##### TASK INPUT #####

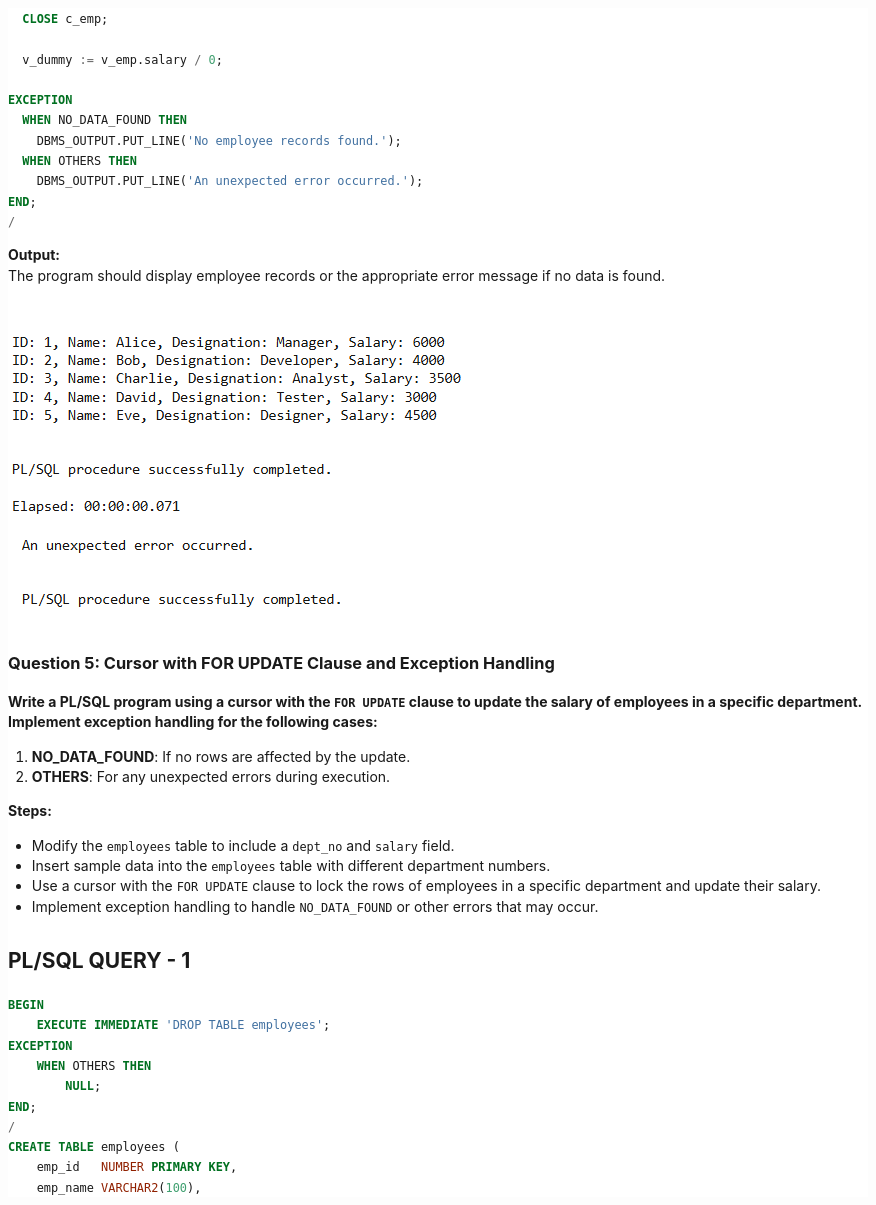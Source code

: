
 ```sql
  CLOSE c_emp;

  v_dummy := v_emp.salary / 0;

EXCEPTION
  WHEN NO_DATA_FOUND THEN
    DBMS_OUTPUT.PUT_LINE('No employee records found.');
  WHEN OTHERS THEN
    DBMS_OUTPUT.PUT_LINE('An unexpected error occurred.');
END;
/
```
**Output:**  
The program should display employee records or the appropriate error message if no data is found.

![alt text](image-7.png)
![alt text](image-8.png)
---

### **Question 5: Cursor with FOR UPDATE Clause and Exception Handling**

**Write a PL/SQL program using a cursor with the `FOR UPDATE` clause to update the salary of employees in a specific department. Implement exception handling for the following cases:**

1. **NO_DATA_FOUND**: If no rows are affected by the update.
2. **OTHERS**: For any unexpected errors during execution.

**Steps:**

- Modify the `employees` table to include a `dept_no` and `salary` field.
- Insert sample data into the `employees` table with different department numbers.
- Use a cursor with the `FOR UPDATE` clause to lock the rows of employees in a specific department and update their salary.
- Implement exception handling to handle `NO_DATA_FOUND` or other errors that may occur.
## PL/SQL QUERY - 1
```sql
BEGIN
    EXECUTE IMMEDIATE 'DROP TABLE employees';
EXCEPTION
    WHEN OTHERS THEN
        NULL; 
END;
/
CREATE TABLE employees (
    emp_id   NUMBER PRIMARY KEY,
    emp_name VARCHAR2(100),
```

#####

**YOUR ASSIGNMENT:** From the entries above, list each line with "program" in it.

**TASK OUTPUT:**
The program should display employee records or the appropriate error message if no data is found.
**Write a PL/SQL program using a cursor with the `FOR UPDATE` clause to update the salary of employees in a specific department. Implement exception handling for the following cases:**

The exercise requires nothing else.